In State v. Ruiz, the district court would not permit the defendant to cross-examine a codefendant about the mandatory prison sentence he avoided by agreeing to testify for the State. The Supreme Court held that the lower court erred by not conducting the analysis required by IRE 403 and vacated the conviction.
Morrison and Ruiz were both charged with trafficking in methamphetamine. Morrison agreed to testify against Ruiz in exchange for a reduction in the charge against him to delivery of a controlled substance, thus avoiding the three year mandatory minimum sentence. The State agreed to recommend probation if Morrison testified truthfully. During Ruiz’s trial, the prosecutor, outside the presence of the jury, stated that there should not be any mention of the mandatory minimum that Morrison avoided and the district court limited Ruiz's cross-examination in that way.
The Supreme Court found the district court erred. First, it noted that the district court found that evidence of the mandatory minimum was relevant and thus presumptively admissible under IRE 402. It then noted that relevant evidence may be excluded under Rule 403. "To exclude evidence under Rule 403, the trial court must address whether the probative value is substantially outweighed by one of the considerations listed in the Rule." However, "[t]he district court here did not conduct that analysis. It merely said, "You can’t talk about minimum mandatories." It concluded that "[b]ecause it excluded the evidence without conducting the analysis required by Rule 403, the district court erred."
Because it vacated the conviction under IRE 403, the Court did not reach Ruiz's claim that his right to confront witnesses was violated.

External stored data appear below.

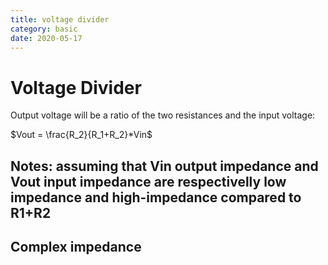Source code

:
 ```yaml
---
title: voltage divider
category: basic
date: 2020-05-17
---
```


# Voltage Divider

Output voltage will be a ratio of the two resistances and the input voltage:

$Vout = \frac{R_2}{R_1+R_2}*Vin$

Notes: assuming that Vin output impedance and Vout input impedance are respectivelly low impedance and high-impedance compared to
R1+R2
----

## Complex impedance
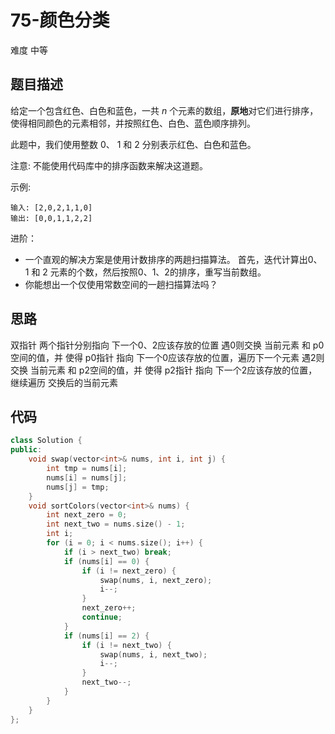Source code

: # 75-颜色分类

难度 中等



## 题目描述

给定一个包含红色、白色和蓝色，一共 *n* 个元素的数组，**原地**对它们进行排序，使得相同颜色的元素相邻，并按照红色、白色、蓝色顺序排列。

此题中，我们使用整数 0、 1 和 2 分别表示红色、白色和蓝色。

注意:
不能使用代码库中的排序函数来解决这道题。

示例:

```
输入: [2,0,2,1,1,0]
输出: [0,0,1,1,2,2]
```


进阶：

- 一个直观的解决方案是使用计数排序的两趟扫描算法。
  首先，迭代计算出0、1 和 2 元素的个数，然后按照0、1、2的排序，重写当前数组。
- 你能想出一个仅使用常数空间的一趟扫描算法吗？



## 思路

双指针
两个指针分别指向 下一个0、2应该存放的位置
遇0则交换 当前元素 和 p0空间的值，并 使得 p0指针 指向 下一个0应该存放的位置，遍历下一个元素
遇2则交换 当前元素 和 p2空间的值，并 使得 p2指针 指向 下一个2应该存放的位置，继续遍历 交换后的当前元素



## 代码

```c++
class Solution {
public:
    void swap(vector<int>& nums, int i, int j) {
        int tmp = nums[i];
        nums[i] = nums[j];
        nums[j] = tmp;
    }
    void sortColors(vector<int>& nums) {
        int next_zero = 0;
        int next_two = nums.size() - 1;
        int i;
        for (i = 0; i < nums.size(); i++) {
            if (i > next_two) break;
            if (nums[i] == 0) {
                if (i != next_zero) {
                    swap(nums, i, next_zero);
                    i--;
                }
                next_zero++;
                continue;
            }
            if (nums[i] == 2) {
                if (i != next_two) {
                    swap(nums, i, next_two);
                    i--;
                }
                next_two--;
            }
        }
    }
};
```

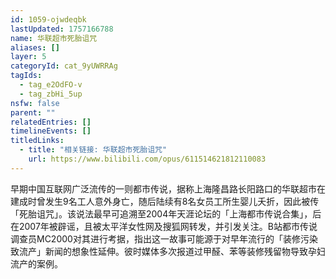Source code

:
 ```yaml
---
id: 1059-ojwdeqbk
lastUpdated: 1757166788
name: 华联超市死胎诅咒
aliases: []
layer: 5
categoryId: cat_9yUWRRAg
tagIds:
  - tag_e2OdFO-v
  - tag_zbHi_5up
nsfw: false
parent: ""
relatedEntries: []
timelineEvents: []
titledLinks:
  - title: "相关链接: 华联超市死胎诅咒"
    url: https://www.bilibili.com/opus/611514621812110083
---
```


早期中国互联网广泛流传的一则都市传说，据称上海隆昌路长阳路口的华联超市在建成时曾发生9名工人意外身亡，随后陆续有8名女员工所生婴儿夭折，因此被传「死胎诅咒」。该说法最早可追溯至2004年天涯论坛的「上海都市传说合集」，后在2007年被辟谣，且被太平洋女性网及搜狐网转发，并引发关注。B站都市传说调查员MC2000对其进行考据，指出这一故事可能源于对早年流行的「装修污染致流产」新闻的想象性延伸。彼时媒体多次报道过甲醛、苯等装修残留物导致孕妇流产的案例。
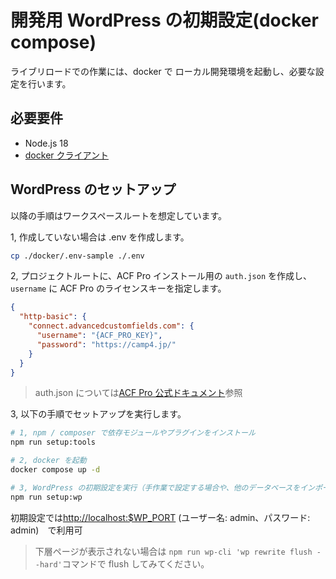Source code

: # 開発用 WordPress の初期設定(docker compose)

ライブリロードでの作業には、docker で ローカル開発環境を起動し、必要な設定を行います。

## 必要要件

- Node.js 18
- [docker クライアント](https://www.docker.com/get-started)

## WordPress のセットアップ

以降の手順はワークスペースルートを想定しています。

1, 作成していない場合は .env を作成します。

```sh
cp ./docker/.env-sample ./.env
```

2, プロジェクトルートに、ACF Pro インストール用の `auth.json` を作成し、`username` に ACF Pro のライセンスキーを指定します。

```json
{
  "http-basic": {
    "connect.advancedcustomfields.com": {
      "username": "{ACF_PRO_KEY}",
      "password": "https://camp4.jp/"
    }
  }
}
```

> auth.json については[ACF Pro 公式ドキュメント](https://www.advancedcustomfields.com/resources/installing-acf-pro-with-composer/)参照

3, 以下の手順でセットアップを実行します。

```sh
# 1, npm / composer で依存モジュールやプラグインをインストール
npm run setup:tools

# 2, docker を起動
docker compose up -d

# 3, WordPress の初期設定を実行（手作業で設定する場合や、他のデータベースをインポートする場合は不要）
npm run setup:wp
```

初期設定では<http://localhost:$WP_PORT> (ユーザー名: admin、パスワード: admin)　で利用可

> 下層ページが表示されない場合は `npm run wp-cli 'wp rewrite flush --hard'`コマンドで flush してみてください。
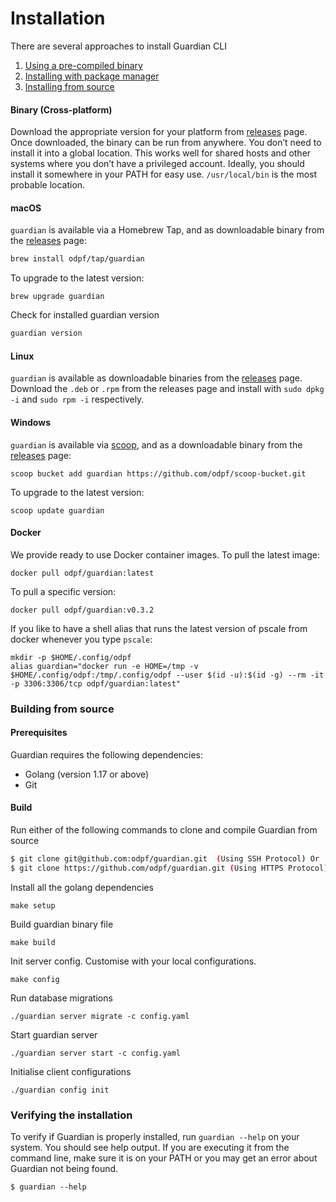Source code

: # Installation

There are several approaches to install Guardian CLI

1. [Using a pre-compiled binary](#binary-cross-platform)
2. [Installing with package manager](#macOS)
3. [Installing from source](#building-from-source)

#### Binary (Cross-platform)

Download the appropriate version for your platform from [releases](https://github.com/odpf/guardian/releases) page. Once downloaded, the binary can be run from anywhere.
You don’t need to install it into a global location. This works well for shared hosts and other systems where you don’t have a privileged account.
Ideally, you should install it somewhere in your PATH for easy use. `/usr/local/bin` is the most probable location.

#### macOS

`guardian` is available via a Homebrew Tap, and as downloadable binary from the [releases](https://github.com/odpf/guardian/releases/latest) page:

```sh
brew install odpf/tap/guardian
```

To upgrade to the latest version:

```
brew upgrade guardian
```

Check for installed guardian version

```sh
guardian version
```

#### Linux

`guardian` is available as downloadable binaries from the [releases](https://github.com/odpf/guardian/releases/latest) page. Download the `.deb` or `.rpm` from the releases page and install with `sudo dpkg -i` and `sudo rpm -i` respectively.

#### Windows

`guardian` is available via [scoop](https://scoop.sh/), and as a downloadable binary from the [releases](https://github.com/odpf/guardian/releases/latest) page:

```
scoop bucket add guardian https://github.com/odpf/scoop-bucket.git
```

To upgrade to the latest version:

```
scoop update guardian
```

#### Docker

We provide ready to use Docker container images. To pull the latest image:

```
docker pull odpf/guardian:latest
```

To pull a specific version:

```
docker pull odpf/guardian:v0.3.2
```

If you like to have a shell alias that runs the latest version of pscale from docker whenever you type `pscale`:

```
mkdir -p $HOME/.config/odpf
alias guardian="docker run -e HOME=/tmp -v $HOME/.config/odpf:/tmp/.config/odpf --user $(id -u):$(id -g) --rm -it -p 3306:3306/tcp odpf/guardian:latest"
```

### Building from source

#### Prerequisites

Guardian requires the following dependencies:

- Golang (version 1.17 or above)
- Git

#### Build

Run either of the following commands to clone and compile Guardian from source

```sh
$ git clone git@github.com:odpf/guardian.git  (Using SSH Protocol) Or
$ git clone https://github.com/odpf/guardian.git (Using HTTPS Protocol)
```

Install all the golang dependencies

```
make setup
```

Build guardian binary file

```
make build
```

Init server config. Customise with your local configurations.

```
make config
```

Run database migrations

```
./guardian server migrate -c config.yaml
```

Start guardian server

```
./guardian server start -c config.yaml
```

Initialise client configurations

```
./guardian config init
```

### Verifying the installation​

To verify if Guardian is properly installed, run `guardian --help` on your system. You should see help output. If you are executing it from the command line, make sure it is on your PATH or you may get an error about Guardian not being found.

```
$ guardian --help
```
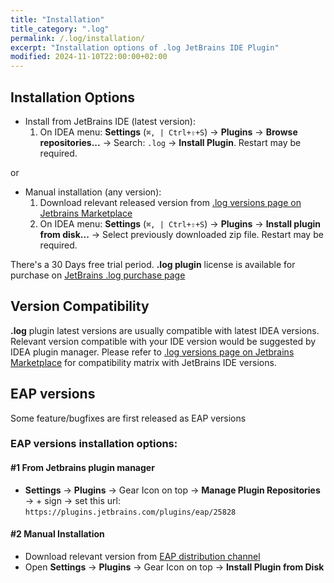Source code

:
```yaml
---
title: "Installation"
title_category: ".log"
permalink: /.log/installation/
excerpt: "Installation options of .log JetBrains IDE Plugin"
modified: 2024-11-10T22:00:00+02:00
---
```


## Installation Options

- Install from JetBrains IDE (latest version):
  1. On IDEA menu: **Settings** (`⌘, | Ctrl+⇧+S`) → **Plugins** → **Browse repositories...** → Search: `.log` → **Install Plugin**. Restart may be required.

or
- Manual installation (any version):
  1. Download relevant released version from [.log versions page on Jetbrains Marketplace](https://plugins.jetbrains.com/plugin/25828--log/versions)
  2. On IDEA menu: **Settings** (`⌘, | Ctrl+⇧+S`) → **Plugins** → **Install plugin from disk...** → Select previously downloaded zip file. Restart may be required.


There's a 30 Days free trial period. **.log plugin** license is available for purchase on [JetBrains .log purchase page](https://plugins.jetbrains.com/plugin/25828--log/pricing)

## Version Compatibility

**.log** plugin latest versions are usually compatible with latest IDEA versions.
Relevant version compatible with your IDE version would be suggested by IDEA plugin manager.
Please refer to [.log versions page on Jetbrains Marketplace](https://plugins.jetbrains.com/plugin/25828--log/versions) for compatibility matrix with JetBrains IDE versions.

## EAP versions

Some feature/bugfixes are first released as EAP versions 

### EAP versions installation options:

#### #1 From Jetbrains plugin manager
- **Settings** → **Plugins** → Gear Icon on top → **Manage Plugin Repositories** → + sign → set this url: `https://plugins.jetbrains.com/plugins/eap/25828`

#### #2 Manual Installation
- Download relevant version from [EAP distribution channel](https://plugins.jetbrains.com/plugin/25828--log/versions/eap) 
- Open **Settings** → **Plugins** → Gear Icon on top → **Install Plugin from Disk**
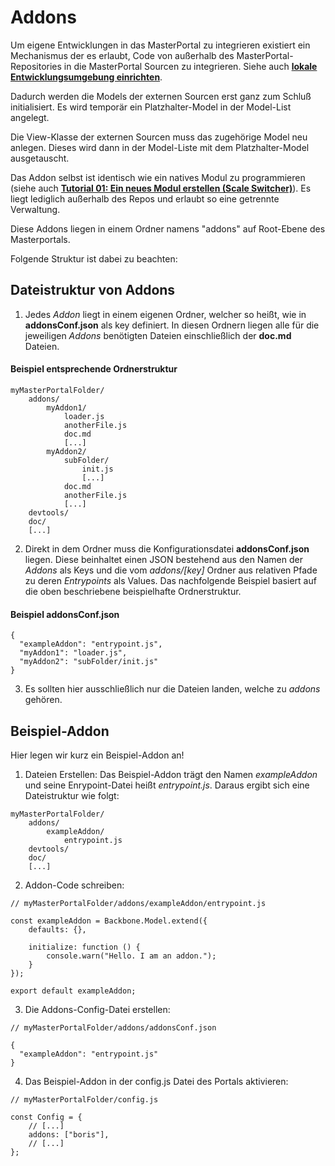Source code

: # Addons #

Um eigene Entwicklungen in das MasterPortal zu integrieren existiert ein Mechanismus der es erlaubt, Code von außerhalb des MasterPortal-Repositories in die MasterPortal Sourcen zu integrieren. Siehe auch **[lokale Entwicklungsumgebung einrichten](setup-dev.md)**.

Dadurch werden die Models der externen Sourcen erst ganz zum Schluß initialisiert. Es wird temporär ein Platzhalter-Model in der Model-List angelegt.

Die View-Klasse der externen Sourcen muss das zugehörige Model neu anlegen. Dieses wird dann in der Model-Liste mit dem Platzhalter-Model ausgetauscht.

Das Addon selbst ist identisch wie ein natives Modul zu programmieren (siehe auch **[Tutorial 01: Ein neues Modul erstellen (Scale Switcher)](02_tutorial_new_module_scale_switcher.md)**). Es liegt lediglich außerhalb des Repos und erlaubt so eine getrennte Verwaltung.

Diese Addons liegen in einem Ordner namens "addons" auf Root-Ebene des Masterportals.

Folgende Struktur ist dabei zu beachten:

## Dateistruktur von Addons ##

1. Jedes *Addon* liegt in einem eigenen Ordner, welcher so heißt, wie in **addonsConf.json** als key definiert. In diesen Ordnern liegen alle für die jeweiligen *Addons* benötigten Dateien einschließlich der **doc.md** Dateien.

#### Beispiel entsprechende Ordnerstruktur ####
```
myMasterPortalFolder/
    addons/
        myAddon1/
            loader.js
            anotherFile.js
            doc.md
            [...]
        myAddon2/
            subFolder/
                init.js
                [...]
            doc.md
            anotherFile.js
            [...]
    devtools/
    doc/
    [...]
```

2. Direkt in dem Ordner muss die Konfigurationsdatei **addonsConf.json** liegen. Diese beinhaltet einen JSON bestehend aus den Namen der *Addons* als Keys und die vom *addons/[key]* Ordner aus relativen Pfade zu deren *Entrypoints* als Values. Das nachfolgende Beispiel basiert auf die oben beschriebene beispielhafte Ordnerstruktur.

#### Beispiel **addonsConf.json** ####
```
{
  "exampleAddon": "entrypoint.js",
  "myAddon1": "loader.js",
  "myAddon2": "subFolder/init.js"
}
```

3. Es sollten hier ausschließlich nur die Dateien landen, welche zu *addons* gehören.

## Beispiel-Addon ##

Hier legen wir kurz ein Beispiel-Addon an!

1. Dateien Erstellen: Das Beispiel-Addon trägt den Namen *exampleAddon* und seine Enrypoint-Datei heißt *entrypoint.js*. Daraus ergibt sich eine Dateistruktur wie folgt:

```
myMasterPortalFolder/
    addons/
        exampleAddon/
            entrypoint.js
    devtools/
    doc/
    [...]
```

2. Addon-Code schreiben:

```
// myMasterPortalFolder/addons/exampleAddon/entrypoint.js

const exampleAddon = Backbone.Model.extend({
    defaults: {},

    initialize: function () {
        console.warn("Hello. I am an addon.");
    }
});

export default exampleAddon;
```

3. Die Addons-Config-Datei erstellen:

```
// myMasterPortalFolder/addons/addonsConf.json

{
  "exampleAddon": "entrypoint.js"
}
```

4. Das Beispiel-Addon in der config.js Datei des Portals aktivieren:
```
// myMasterPortalFolder/config.js

const Config = {
    // [...]
    addons: ["boris"],
    // [...]
};
```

This case may be helpful to us because it suggests the Court must do the 403 weighing on the record. That only makes sense because a mental weighing of 403 factors is not reviewable on appeal. What's more, on the record weighing will lead to fully thought out and hence better decisions by the trial courts.
State v. Ruiz, http://www.isc.idaho.gov/opinions/Ruiz%2036514.pdf
In State v. Moore, the Court held that the district court did not have authority in a criminal case to direct the Idaho Department of Correction to return a presentence investigation report.
Moore filed a post-conviction petition under Estrada v. State and got his sentence vacated. Before the resentencing, Moore asked the district court to order the IDOC to return its copy of the first PSI to keep it from being taken into account when Moore was considered for parole. The district court denied the request holding that it did not have the authority to do so.
The Supreme Court agreed. It noted that while IC § 20-237 requires that "a copy of the presentence investigation report, if any, . . . shall be delivered into the custody of the director[,]" it does not "grant the court authority to demand the return of a PSI." In response to the argument that the Court Rules gave the district court authority, the Court stated that the separation of powers clause of the Idaho Constitution (Article II, § 1), would prohibit the Court from directing the IDOC, who was not a party to the case, to take an action under a Court Rule. "This Court has no authority to determine the Department's record retention policies." Thus, it held that the district court did not err.
The Court went on to note, however, that "[i]f Moore contends that the Department's consideration of some of the information would violate his Fifth Amendment Rights, he can address that matter with the Department."